Problem details:
Copy out, exactly, the first line of the entries below and every line after it through the one containing "- Hasil menunjukkan".

(Dataset entries)
========================================================================

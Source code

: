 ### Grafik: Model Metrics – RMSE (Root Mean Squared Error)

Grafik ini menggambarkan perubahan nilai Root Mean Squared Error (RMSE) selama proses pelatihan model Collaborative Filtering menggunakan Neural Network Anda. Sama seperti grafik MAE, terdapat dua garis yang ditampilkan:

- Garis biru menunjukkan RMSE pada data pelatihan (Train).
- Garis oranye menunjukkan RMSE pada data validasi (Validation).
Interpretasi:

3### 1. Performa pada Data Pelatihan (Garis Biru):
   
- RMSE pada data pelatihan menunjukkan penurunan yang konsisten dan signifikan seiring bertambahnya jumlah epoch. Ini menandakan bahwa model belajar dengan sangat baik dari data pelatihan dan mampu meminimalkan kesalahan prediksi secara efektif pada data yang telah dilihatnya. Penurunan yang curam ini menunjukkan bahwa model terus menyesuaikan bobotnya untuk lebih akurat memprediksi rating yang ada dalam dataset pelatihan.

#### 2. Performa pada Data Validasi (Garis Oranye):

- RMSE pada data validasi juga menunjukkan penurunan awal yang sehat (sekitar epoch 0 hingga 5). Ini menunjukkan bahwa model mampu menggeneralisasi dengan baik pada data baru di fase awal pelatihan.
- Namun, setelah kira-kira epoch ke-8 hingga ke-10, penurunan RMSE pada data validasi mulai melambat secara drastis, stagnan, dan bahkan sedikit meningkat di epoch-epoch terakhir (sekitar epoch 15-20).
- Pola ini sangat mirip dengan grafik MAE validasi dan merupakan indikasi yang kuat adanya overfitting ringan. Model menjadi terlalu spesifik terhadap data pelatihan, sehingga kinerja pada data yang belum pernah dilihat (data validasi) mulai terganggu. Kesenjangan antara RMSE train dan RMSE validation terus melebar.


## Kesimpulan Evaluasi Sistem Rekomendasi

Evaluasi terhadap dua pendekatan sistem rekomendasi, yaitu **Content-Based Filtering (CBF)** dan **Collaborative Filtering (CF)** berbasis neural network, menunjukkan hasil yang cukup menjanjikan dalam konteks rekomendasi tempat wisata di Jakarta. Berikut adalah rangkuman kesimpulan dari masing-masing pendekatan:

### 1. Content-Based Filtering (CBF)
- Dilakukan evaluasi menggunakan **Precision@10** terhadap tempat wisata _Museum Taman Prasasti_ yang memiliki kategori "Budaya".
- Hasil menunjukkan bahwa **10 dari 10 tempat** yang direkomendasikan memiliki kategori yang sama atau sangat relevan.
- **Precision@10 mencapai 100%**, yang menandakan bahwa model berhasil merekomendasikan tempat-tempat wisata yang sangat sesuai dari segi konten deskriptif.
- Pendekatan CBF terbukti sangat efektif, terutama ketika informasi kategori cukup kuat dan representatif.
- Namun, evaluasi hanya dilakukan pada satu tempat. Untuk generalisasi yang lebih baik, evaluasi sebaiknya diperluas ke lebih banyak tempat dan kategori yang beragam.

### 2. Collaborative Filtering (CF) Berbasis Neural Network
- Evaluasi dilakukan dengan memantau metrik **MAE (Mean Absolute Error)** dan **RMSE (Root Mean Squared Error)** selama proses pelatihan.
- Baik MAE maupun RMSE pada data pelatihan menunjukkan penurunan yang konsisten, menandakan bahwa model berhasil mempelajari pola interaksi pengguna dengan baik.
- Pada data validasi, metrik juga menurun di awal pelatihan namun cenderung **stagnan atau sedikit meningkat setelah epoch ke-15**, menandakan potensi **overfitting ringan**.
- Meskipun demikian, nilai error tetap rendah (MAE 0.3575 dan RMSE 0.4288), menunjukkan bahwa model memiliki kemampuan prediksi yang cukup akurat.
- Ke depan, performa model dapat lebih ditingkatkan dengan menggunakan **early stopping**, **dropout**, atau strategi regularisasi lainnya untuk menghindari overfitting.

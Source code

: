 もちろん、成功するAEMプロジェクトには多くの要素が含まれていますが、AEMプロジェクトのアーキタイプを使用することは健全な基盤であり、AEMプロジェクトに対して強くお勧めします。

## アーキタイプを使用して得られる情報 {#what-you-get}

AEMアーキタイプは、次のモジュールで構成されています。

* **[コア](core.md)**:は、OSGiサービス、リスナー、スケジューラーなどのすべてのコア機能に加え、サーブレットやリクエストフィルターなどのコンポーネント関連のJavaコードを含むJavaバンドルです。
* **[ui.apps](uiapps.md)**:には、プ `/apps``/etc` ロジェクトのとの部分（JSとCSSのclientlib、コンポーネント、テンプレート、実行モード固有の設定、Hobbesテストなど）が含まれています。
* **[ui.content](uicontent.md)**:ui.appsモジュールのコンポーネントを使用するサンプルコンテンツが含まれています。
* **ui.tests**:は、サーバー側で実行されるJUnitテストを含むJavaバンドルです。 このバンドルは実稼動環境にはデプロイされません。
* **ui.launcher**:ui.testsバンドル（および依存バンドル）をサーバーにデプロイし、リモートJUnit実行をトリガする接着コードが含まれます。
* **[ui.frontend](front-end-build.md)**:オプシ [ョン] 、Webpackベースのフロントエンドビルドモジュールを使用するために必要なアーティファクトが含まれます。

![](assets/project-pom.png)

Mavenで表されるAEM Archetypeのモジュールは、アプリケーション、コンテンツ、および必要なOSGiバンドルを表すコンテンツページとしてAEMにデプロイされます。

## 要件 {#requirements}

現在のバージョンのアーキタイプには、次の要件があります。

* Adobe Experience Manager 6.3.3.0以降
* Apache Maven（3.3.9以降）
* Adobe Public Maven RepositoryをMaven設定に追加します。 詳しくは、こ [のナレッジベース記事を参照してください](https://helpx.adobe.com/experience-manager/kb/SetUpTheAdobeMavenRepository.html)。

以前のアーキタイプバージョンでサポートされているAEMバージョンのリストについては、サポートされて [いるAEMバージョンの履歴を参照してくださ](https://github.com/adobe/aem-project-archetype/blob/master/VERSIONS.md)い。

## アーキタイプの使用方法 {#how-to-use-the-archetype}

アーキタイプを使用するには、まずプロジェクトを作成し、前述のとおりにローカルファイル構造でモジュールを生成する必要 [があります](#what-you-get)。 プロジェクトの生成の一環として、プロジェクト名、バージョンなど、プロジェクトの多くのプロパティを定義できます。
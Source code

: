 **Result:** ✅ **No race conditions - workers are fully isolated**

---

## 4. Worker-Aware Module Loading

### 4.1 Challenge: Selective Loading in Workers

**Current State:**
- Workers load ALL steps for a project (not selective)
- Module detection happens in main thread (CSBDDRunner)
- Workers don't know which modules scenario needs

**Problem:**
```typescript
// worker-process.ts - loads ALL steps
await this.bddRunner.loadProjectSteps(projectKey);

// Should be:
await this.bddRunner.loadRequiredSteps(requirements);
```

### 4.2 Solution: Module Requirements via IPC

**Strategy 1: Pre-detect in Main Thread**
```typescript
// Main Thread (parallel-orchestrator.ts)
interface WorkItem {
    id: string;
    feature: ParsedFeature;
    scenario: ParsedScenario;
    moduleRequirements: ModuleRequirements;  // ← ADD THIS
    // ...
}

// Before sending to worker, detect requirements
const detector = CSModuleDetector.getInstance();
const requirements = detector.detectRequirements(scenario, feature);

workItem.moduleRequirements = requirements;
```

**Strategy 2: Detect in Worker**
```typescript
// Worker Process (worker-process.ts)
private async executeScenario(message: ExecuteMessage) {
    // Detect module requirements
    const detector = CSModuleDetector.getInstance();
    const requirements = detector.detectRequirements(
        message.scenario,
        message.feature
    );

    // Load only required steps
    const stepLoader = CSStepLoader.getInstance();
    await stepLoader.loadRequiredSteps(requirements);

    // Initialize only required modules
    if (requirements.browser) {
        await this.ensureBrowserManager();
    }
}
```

========================================================================

Answer area:
Source code

: ### Grafik: Model Metrics – RMSE (Root Mean Squared Error)

Grafik ini menggambarkan perubahan nilai Root Mean Squared Error (RMSE) selama proses pelatihan model Collaborative Filtering menggunakan Neural Network Anda. Sama seperti grafik MAE, terdapat dua garis yang ditampilkan:

- Garis biru menunjukkan RMSE pada data pelatihan (Train).
- Garis oranye menunjukkan RMSE pada data validasi (Validation).
Interpretasi:

3### 1. Performa pada Data Pelatihan (Garis Biru):
   
- RMSE pada data pelatihan menunjukkan penurunan yang konsisten dan signifikan seiring bertambahnya jumlah epoch. Ini menandakan bahwa model belajar dengan sangat baik dari data pelatihan dan mampu meminimalkan kesalahan prediksi secara efektif pada data yang telah dilihatnya. Penurunan yang curam ini menunjukkan bahwa model terus menyesuaikan bobotnya untuk lebih akurat memprediksi rating yang ada dalam dataset pelatihan.

#### 2. Performa pada Data Validasi (Garis Oranye):

- RMSE pada data validasi juga menunjukkan penurunan awal yang sehat (sekitar epoch 0 hingga 5). Ini menunjukkan bahwa model mampu menggeneralisasi dengan baik pada data baru di fase awal pelatihan.
- Namun, setelah kira-kira epoch ke-8 hingga ke-10, penurunan RMSE pada data validasi mulai melambat secara drastis, stagnan, dan bahkan sedikit meningkat di epoch-epoch terakhir (sekitar epoch 15-20).
- Pola ini sangat mirip dengan grafik MAE validasi dan merupakan indikasi yang kuat adanya overfitting ringan. Model menjadi terlalu spesifik terhadap data pelatihan, sehingga kinerja pada data yang belum pernah dilihat (data validasi) mulai terganggu. Kesenjangan antara RMSE train dan RMSE validation terus melebar.


## Kesimpulan Evaluasi Sistem Rekomendasi

Evaluasi terhadap dua pendekatan sistem rekomendasi, yaitu **Content-Based Filtering (CBF)** dan **Collaborative Filtering (CF)** berbasis neural network, menunjukkan hasil yang cukup menjanjikan dalam konteks rekomendasi tempat wisata di Jakarta. Berikut adalah rangkuman kesimpulan dari masing-masing pendekatan:

### 1. Content-Based Filtering (CBF)
- Dilakukan evaluasi menggunakan **Precision@10** terhadap tempat wisata _Museum Taman Prasasti_ yang memiliki kategori "Budaya".
- Hasil menunjukkan bahwa **10 dari 10 tempat** yang direkomendasikan memiliki kategori yang sama atau sangat relevan.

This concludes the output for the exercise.